Patrick Goss is a graduate of the National Theater Conservatory in Denver, CO. In addition to three seasons with the Tony Award-winning Denver Center Theater Company, he has appeared regionally as well as in New York in repertory ranging from musicals to Shakespeare. His most recent appearance with The Collegiate Chorale was in last season's critically acclaimed A White House Cantata.

The Collegiate Chorale, among New York's foremost vocal ensembles, has added to the richness of the City's cultural fabric for more than 65 years. Founded in 1941 by the legendary conductor Robert Shaw, The Chorale has achieved national and international prominence under the leadership of Music Director Robert Bass.

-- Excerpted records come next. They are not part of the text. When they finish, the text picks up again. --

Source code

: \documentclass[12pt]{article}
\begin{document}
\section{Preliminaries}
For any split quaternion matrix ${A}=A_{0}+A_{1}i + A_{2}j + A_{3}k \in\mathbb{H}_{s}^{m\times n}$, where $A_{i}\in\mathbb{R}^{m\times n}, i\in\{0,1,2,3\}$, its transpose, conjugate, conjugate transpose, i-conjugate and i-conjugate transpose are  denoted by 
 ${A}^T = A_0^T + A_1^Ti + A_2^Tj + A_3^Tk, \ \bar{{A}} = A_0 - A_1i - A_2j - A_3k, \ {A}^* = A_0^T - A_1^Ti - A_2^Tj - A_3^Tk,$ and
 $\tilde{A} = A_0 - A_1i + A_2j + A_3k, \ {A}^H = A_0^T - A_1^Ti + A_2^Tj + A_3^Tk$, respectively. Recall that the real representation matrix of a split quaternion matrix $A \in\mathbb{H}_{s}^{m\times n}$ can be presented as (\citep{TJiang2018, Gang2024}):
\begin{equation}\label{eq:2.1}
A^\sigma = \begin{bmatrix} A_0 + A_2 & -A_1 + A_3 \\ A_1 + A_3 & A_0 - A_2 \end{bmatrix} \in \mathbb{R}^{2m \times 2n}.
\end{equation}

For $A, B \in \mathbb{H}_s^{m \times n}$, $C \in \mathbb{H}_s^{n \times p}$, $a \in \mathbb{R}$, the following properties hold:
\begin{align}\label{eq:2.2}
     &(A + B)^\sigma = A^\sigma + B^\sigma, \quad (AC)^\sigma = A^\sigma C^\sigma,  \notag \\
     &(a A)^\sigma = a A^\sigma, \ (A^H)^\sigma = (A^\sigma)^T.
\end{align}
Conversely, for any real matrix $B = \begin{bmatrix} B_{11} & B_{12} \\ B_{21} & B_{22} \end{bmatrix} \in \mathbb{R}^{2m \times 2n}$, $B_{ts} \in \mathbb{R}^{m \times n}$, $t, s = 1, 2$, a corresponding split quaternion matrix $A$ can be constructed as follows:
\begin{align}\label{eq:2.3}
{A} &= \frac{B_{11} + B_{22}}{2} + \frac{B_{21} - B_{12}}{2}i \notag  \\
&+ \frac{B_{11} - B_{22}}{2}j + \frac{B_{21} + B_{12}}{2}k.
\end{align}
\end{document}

The Chorale has established a preeminent reputation for its interpretations of the traditional choral repertoire, vocal works by American composers, and rarely heard operas-in-concert, as well as commissions and premieres of new works by today's most exciting creative artists. In the Summer of 2007, The Chorale performed for the third consecutive season at Switzerland's Verbier Music Festival, where Mr. Bass conducted the ensemble in Orff's Carmina Burana. In July 2008, The Chorale toured with the Israel Philharmonic Orchestra under Zubin Mehta in Tel Aviv, Haifa, and Jerusalem.